What the task requires –
If an entry holds an image, leave that image out and transcribe everything else exactly.

Extracted entries –
════════════════
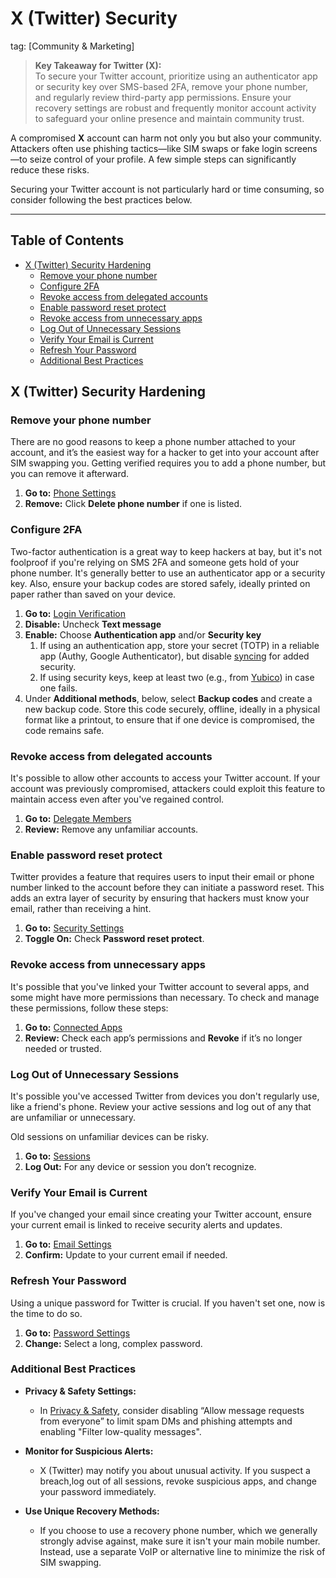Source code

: # X (Twitter) Security <!-- omit in toc -->

tag: [Community & Marketing]

> **Key Takeaway for Twitter (X):**  
> To secure your Twitter account, prioritize using an authenticator app or security key over SMS-based 2FA, remove your phone number, and regularly review third-party app permissions. Ensure your recovery settings are robust and frequently monitor account activity to safeguard your online presence and maintain community trust.

A compromised **X** account can harm not only you but also your community. Attackers often use phishing tactics—like SIM swaps or fake login screens—to seize control of your profile. A few simple steps can significantly reduce these risks.

Securing your Twitter account is not particularly hard or time consuming, so consider following the best practices below.

---

## Table of Contents <!-- omit in toc -->

- [X (Twitter) Security Hardening](#x-twitter-security-hardening)
  - [Remove your phone number](#remove-your-phone-number)
  - [Configure 2FA](#configure-2fa)
  - [Revoke access from delegated accounts](#revoke-access-from-delegated-accounts)
  - [Enable password reset protect](#enable-password-reset-protect)
  - [Revoke access from unnecessary apps](#revoke-access-from-unnecessary-apps)
  - [Log Out of Unnecessary Sessions](#log-out-of-unnecessary-sessions)
  - [Verify Your Email is Current](#verify-your-email-is-current)
  - [Refresh Your Password](#refresh-your-password)
  - [Additional Best Practices](#additional-best-practices)


## X (Twitter) Security Hardening

### Remove your phone number

There are no good reasons to keep a phone number attached to your account, and it’s the easiest way for a hacker to get into your account after SIM swapping you. Getting verified requires you to add a phone number, but you can remove it afterward.

1. **Go to:** [Phone Settings](https://x.com/settings/phone)
2. **Remove:** Click **Delete phone number** if one is listed.

### Configure 2FA

Two-factor authentication is a great way to keep hackers at bay, but it's not foolproof if you're relying on SMS 2FA and someone gets hold of your phone number. It's generally better to use an authenticator app or a security key. Also, ensure your backup codes are stored safely, ideally printed on paper rather than saved on your device.

1. **Go to:** [Login Verification](https://x.com/settings/account/login_verification)  
2. **Disable:** Uncheck **Text message**
3. **Enable:** Choose **Authentication app** and/or **Security key**
    1. If using an authentication app, store your secret (TOTP) in a reliable app (Authy, Google Authenticator), but disable [syncing](https://retool.com/blog/mfa-isnt-mfa) for added security.  
    2. If using security keys, keep at least two (e.g., from [Yubico](https://www.yubico.com/)) in case one fails.  
4. Under **Additional methods**, below, select **Backup codes** and create a new backup code. Store this code securely, offline, ideally in a physical format like a printout, to ensure that if one device is compromised, the code remains safe.

### Revoke access from delegated accounts

It's possible to allow other accounts to access your Twitter account. If your account was previously compromised, attackers could exploit this feature to maintain access even after you've regained control.

1. **Go to:** [Delegate Members](https://x.com/settings/delegate/members)  
2. **Review:** Remove any unfamiliar accounts.

### Enable password reset protect

Twitter provides a feature that requires users to input their email or phone number linked to the account before they can initiate a password reset. This adds an extra layer of security by ensuring that hackers must know your email, rather than receiving a hint.

1. **Go to:** [Security Settings](https://x.com/settings/security)  
2. **Toggle On:** Check **Password reset protect**.

### Revoke access from unnecessary apps

It's possible that you've linked your Twitter account to several apps, and some might have more permissions than necessary. To check and manage these permissions, follow these steps:

1. **Go to:** [Connected Apps](https://x.com/settings/connected_apps)  
2. **Review:** Check each app’s permissions and **Revoke** if it’s no longer needed or trusted.

### Log Out of Unnecessary Sessions

It's possible you've accessed Twitter from devices you don't regularly use, like a friend's phone. Review your active sessions and log out of any that are unfamiliar or unnecessary.

Old sessions on unfamiliar devices can be risky.

1. **Go to:** [Sessions](https://x.com/settings/sessions)
2. **Log Out:** For any device or session you don’t recognize.

### Verify Your Email is Current

If you've changed your email since creating your Twitter account, ensure your current email is linked to receive security alerts and updates.

1. **Go to:** [Email Settings](https://x.com/settings/email)  
2. **Confirm:** Update to your current email if needed.

### Refresh Your Password

Using a unique password for Twitter is crucial. If you haven't set one, now is the time to do so.

1. **Go to:** [Password Settings](https://x.com/settings/password)  
2. **Change:** Select a long, complex password.

### Additional Best Practices

- **Privacy & Safety Settings:**  
  - In [Privacy & Safety](https://x.com/settings/privacy_and_safety), consider disabling “Allow message requests from everyone” to limit spam DMs and phishing attempts and enabling "Filter low-quality messages".
  
- **Monitor for Suspicious Alerts:**  
  - X (Twitter) may notify you about unusual activity. If you suspect a breach,log out of all sessions, revoke suspicious apps, and change your password immediately.

- **Use Unique Recovery Methods:**  
  - If you choose to use a recovery phone number, which we generally strongly advise against, make sure it isn't your main mobile number. Instead, use a separate VoIP or alternative line to minimize the risk of SIM swapping.
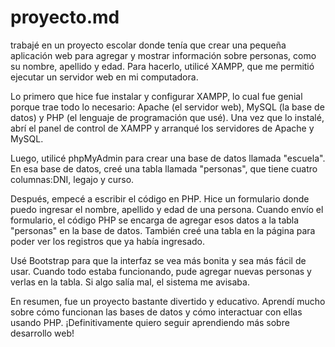 # proyecto.md
trabajé en un proyecto escolar donde tenía que crear una pequeña aplicación web para agregar y mostrar información sobre personas, como su nombre, apellido y edad. Para hacerlo, utilicé XAMPP, que me permitió ejecutar un servidor web en mi computadora.

Lo primero que hice fue instalar y configurar XAMPP, lo cual fue genial porque trae todo lo necesario: Apache (el servidor web), MySQL (la base de datos) y PHP (el lenguaje de programación que usé). Una vez que lo instalé, abrí el panel de control de XAMPP y arranqué los servidores de Apache y MySQL.

Luego, utilicé phpMyAdmin para crear una base de datos llamada "escuela". En esa base de datos, creé una tabla llamada "personas", que tiene cuatro columnas:DNI, legajo y curso.

Después, empecé a escribir el código en PHP. Hice un formulario donde puedo ingresar el nombre, apellido y edad de una persona. Cuando envío el formulario, el código PHP se encarga de agregar esos datos a la tabla "personas" en la base de datos. También creé una tabla en la página para poder ver los registros que ya había ingresado.

Usé Bootstrap para que la interfaz se vea más bonita y sea más fácil de usar. Cuando todo estaba funcionando, pude agregar nuevas personas y verlas en la tabla. Si algo salía mal, el sistema me avisaba.

En resumen, fue un proyecto bastante divertido y educativo. Aprendí mucho sobre cómo funcionan las bases de datos y cómo interactuar con ellas usando PHP. ¡Definitivamente quiero seguir aprendiendo más sobre desarrollo web!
════════════════
The answer –
Source code

: # X (Twitter) Security <!-- omit in toc -->

tag: [Community & Marketing]

> **Key Takeaway for Twitter (X):**  
> To secure your Twitter account, prioritize using an authenticator app or security key over SMS-based 2FA, remove your phone number, and regularly review third-party app permissions. Ensure your recovery settings are robust and frequently monitor account activity to safeguard your online presence and maintain community trust.

A compromised **X** account can harm not only you but also your community. Attackers often use phishing tactics—like SIM swaps or fake login screens—to seize control of your profile. A few simple steps can significantly reduce these risks.

Securing your Twitter account is not particularly hard or time consuming, so consider following the best practices below.

---

## Table of Contents <!-- omit in toc -->

- [X (Twitter) Security Hardening](#x-twitter-security-hardening)
  - [Remove your phone number](#remove-your-phone-number)
  - [Configure 2FA](#configure-2fa)
  - [Revoke access from delegated accounts](#revoke-access-from-delegated-accounts)
  - [Enable password reset protect](#enable-password-reset-protect)
  - [Revoke access from unnecessary apps](#revoke-access-from-unnecessary-apps)
  - [Log Out of Unnecessary Sessions](#log-out-of-unnecessary-sessions)
  - [Verify Your Email is Current](#verify-your-email-is-current)
  - [Refresh Your Password](#refresh-your-password)
  - [Additional Best Practices](#additional-best-practices)


## X (Twitter) Security Hardening

### Remove your phone number

There are no good reasons to keep a phone number attached to your account, and it’s the easiest way for a hacker to get into your account after SIM swapping you. Getting verified requires you to add a phone number, but you can remove it afterward.

1. **Go to:** [Phone Settings](https://x.com/settings/phone)
2. **Remove:** Click **Delete phone number** if one is listed.

### Configure 2FA

Two-factor authentication is a great way to keep hackers at bay, but it's not foolproof if you're relying on SMS 2FA and someone gets hold of your phone number. It's generally better to use an authenticator app or a security key. Also, ensure your backup codes are stored safely, ideally printed on paper rather than saved on your device.

1. **Go to:** [Login Verification](https://x.com/settings/account/login_verification)  
2. **Disable:** Uncheck **Text message**
3. **Enable:** Choose **Authentication app** and/or **Security key**
    1. If using an authentication app, store your secret (TOTP) in a reliable app (Authy, Google Authenticator), but disable [syncing](https://retool.com/blog/mfa-isnt-mfa) for added security.  
    2. If using security keys, keep at least two (e.g., from [Yubico](https://www.yubico.com/)) in case one fails.  
4. Under **Additional methods**, below, select **Backup codes** and create a new backup code. Store this code securely, offline, ideally in a physical format like a printout, to ensure that if one device is compromised, the code remains safe.

### Revoke access from delegated accounts

It's possible to allow other accounts to access your Twitter account. If your account was previously compromised, attackers could exploit this feature to maintain access even after you've regained control.

1. **Go to:** [Delegate Members](https://x.com/settings/delegate/members)  
2. **Review:** Remove any unfamiliar accounts.

### Enable password reset protect

Twitter provides a feature that requires users to input their email or phone number linked to the account before they can initiate a password reset. This adds an extra layer of security by ensuring that hackers must know your email, rather than receiving a hint.

1. **Go to:** [Security Settings](https://x.com/settings/security)  
2. **Toggle On:** Check **Password reset protect**.

### Revoke access from unnecessary apps

It's possible that you've linked your Twitter account to several apps, and some might have more permissions than necessary. To check and manage these permissions, follow these steps:

1. **Go to:** [Connected Apps](https://x.com/settings/connected_apps)  
2. **Review:** Check each app’s permissions and **Revoke** if it’s no longer needed or trusted.

### Log Out of Unnecessary Sessions

It's possible you've accessed Twitter from devices you don't regularly use, like a friend's phone. Review your active sessions and log out of any that are unfamiliar or unnecessary.

Old sessions on unfamiliar devices can be risky.

1. **Go to:** [Sessions](https://x.com/settings/sessions)
2. **Log Out:** For any device or session you don’t recognize.

### Verify Your Email is Current

If you've changed your email since creating your Twitter account, ensure your current email is linked to receive security alerts and updates.

1. **Go to:** [Email Settings](https://x.com/settings/email)  
2. **Confirm:** Update to your current email if needed.

### Refresh Your Password

Using a unique password for Twitter is crucial. If you haven't set one, now is the time to do so.

1. **Go to:** [Password Settings](https://x.com/settings/password)  
2. **Change:** Select a long, complex password.

### Additional Best Practices

- **Privacy & Safety Settings:**  
  - In [Privacy & Safety](https://x.com/settings/privacy_and_safety), consider disabling “Allow message requests from everyone” to limit spam DMs and phishing attempts and enabling "Filter low-quality messages".
  
- **Monitor for Suspicious Alerts:**  
  - X (Twitter) may notify you about unusual activity. If you suspect a breach,log out of all sessions, revoke suspicious apps, and change your password immediately.

- **Use Unique Recovery Methods:**  
  - If you choose to use a recovery phone number, which we generally strongly advise against, make sure it isn't your main mobile number. Instead, use a separate VoIP or alternative line to minimize the risk of SIM swapping.
 # proyecto.md
trabajé en un proyecto escolar donde tenía que crear una pequeña aplicación web para agregar y mostrar información sobre personas, como su nombre, apellido y edad. Para hacerlo, utilicé XAMPP, que me permitió ejecutar un servidor web en mi computadora.

Lo primero que hice fue instalar y configurar XAMPP, lo cual fue genial porque trae todo lo necesario: Apache (el servidor web), MySQL (la base de datos) y PHP (el lenguaje de programación que usé). Una vez que lo instalé, abrí el panel de control de XAMPP y arranqué los servidores de Apache y MySQL.

Luego, utilicé phpMyAdmin para crear una base de datos llamada "escuela". En esa base de datos, creé una tabla llamada "personas", que tiene cuatro columnas:DNI, legajo y curso.

Después, empecé a escribir el código en PHP. Hice un formulario donde puedo ingresar el nombre, apellido y edad de una persona. Cuando envío el formulario, el código PHP se encarga de agregar esos datos a la tabla "personas" en la base de datos. También creé una tabla en la página para poder ver los registros que ya había ingresado.

Usé Bootstrap para que la interfaz se vea más bonita y sea más fácil de usar. Cuando todo estaba funcionando, pude agregar nuevas personas y verlas en la tabla. Si algo salía mal, el sistema me avisaba.

En resumen, fue un proyecto bastante divertido y educativo. Aprendí mucho sobre cómo funcionan las bases de datos y cómo interactuar con ellas usando PHP. ¡Definitivamente quiero seguir aprendiendo más sobre desarrollo web!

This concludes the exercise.